Task requirements
The answer is every line of the records that holds the word "наиболее", copied in full.

Exercise input
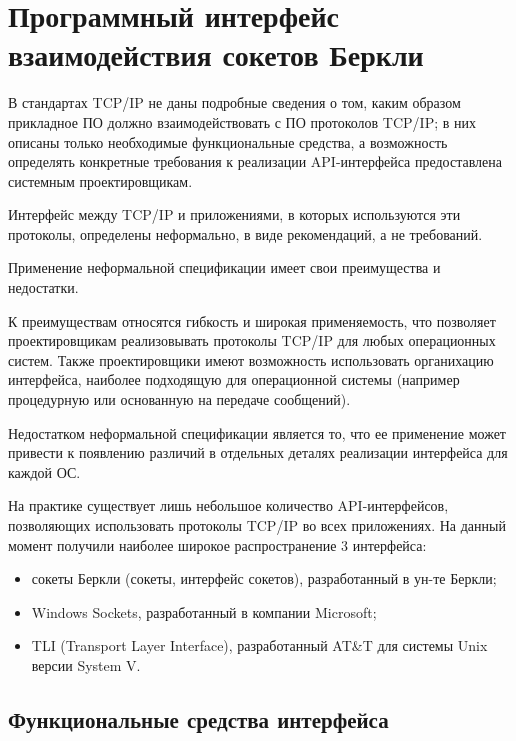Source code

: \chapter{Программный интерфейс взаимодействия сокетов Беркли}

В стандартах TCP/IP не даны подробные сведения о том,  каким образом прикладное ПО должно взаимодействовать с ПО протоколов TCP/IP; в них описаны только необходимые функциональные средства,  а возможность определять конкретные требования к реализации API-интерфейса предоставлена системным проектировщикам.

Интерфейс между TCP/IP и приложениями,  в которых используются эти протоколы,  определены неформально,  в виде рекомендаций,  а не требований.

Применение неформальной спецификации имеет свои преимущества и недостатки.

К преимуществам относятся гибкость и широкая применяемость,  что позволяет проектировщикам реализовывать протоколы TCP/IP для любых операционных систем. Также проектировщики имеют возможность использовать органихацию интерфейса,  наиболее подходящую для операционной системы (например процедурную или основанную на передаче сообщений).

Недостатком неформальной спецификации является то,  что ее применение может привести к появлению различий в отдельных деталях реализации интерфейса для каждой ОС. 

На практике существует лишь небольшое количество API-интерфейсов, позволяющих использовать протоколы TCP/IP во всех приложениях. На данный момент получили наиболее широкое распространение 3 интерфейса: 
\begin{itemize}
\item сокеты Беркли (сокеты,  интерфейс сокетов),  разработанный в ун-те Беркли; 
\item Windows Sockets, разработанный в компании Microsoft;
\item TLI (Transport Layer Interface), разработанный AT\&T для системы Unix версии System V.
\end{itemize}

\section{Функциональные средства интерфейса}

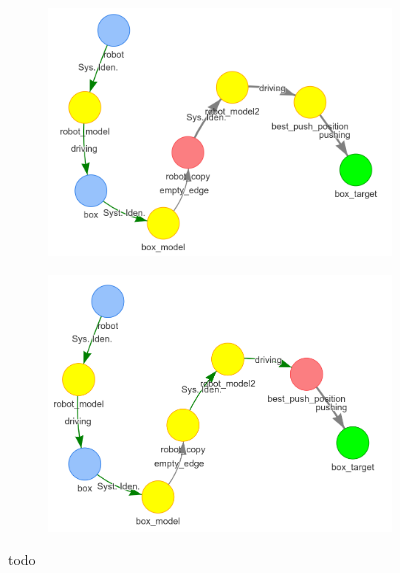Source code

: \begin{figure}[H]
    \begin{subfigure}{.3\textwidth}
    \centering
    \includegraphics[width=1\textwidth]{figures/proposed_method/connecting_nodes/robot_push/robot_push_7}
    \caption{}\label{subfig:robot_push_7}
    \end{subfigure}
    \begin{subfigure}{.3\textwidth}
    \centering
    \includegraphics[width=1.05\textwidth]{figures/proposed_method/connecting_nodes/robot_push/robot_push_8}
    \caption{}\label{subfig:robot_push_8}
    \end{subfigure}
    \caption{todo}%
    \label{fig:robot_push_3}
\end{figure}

Task result
К преимуществам относятся гибкость и широкая применяемость,  что позволяет проектировщикам реализовывать протоколы TCP/IP для любых операционных систем. Также проектировщики имеют возможность использовать органихацию интерфейса,  наиболее подходящую для операционной системы (например процедурную или основанную на передаче сообщений).
На практике существует лишь небольшое количество API-интерфейсов, позволяющих использовать протоколы TCP/IP во всех приложениях. На данный момент получили наиболее широкое распространение 3 интерфейса: 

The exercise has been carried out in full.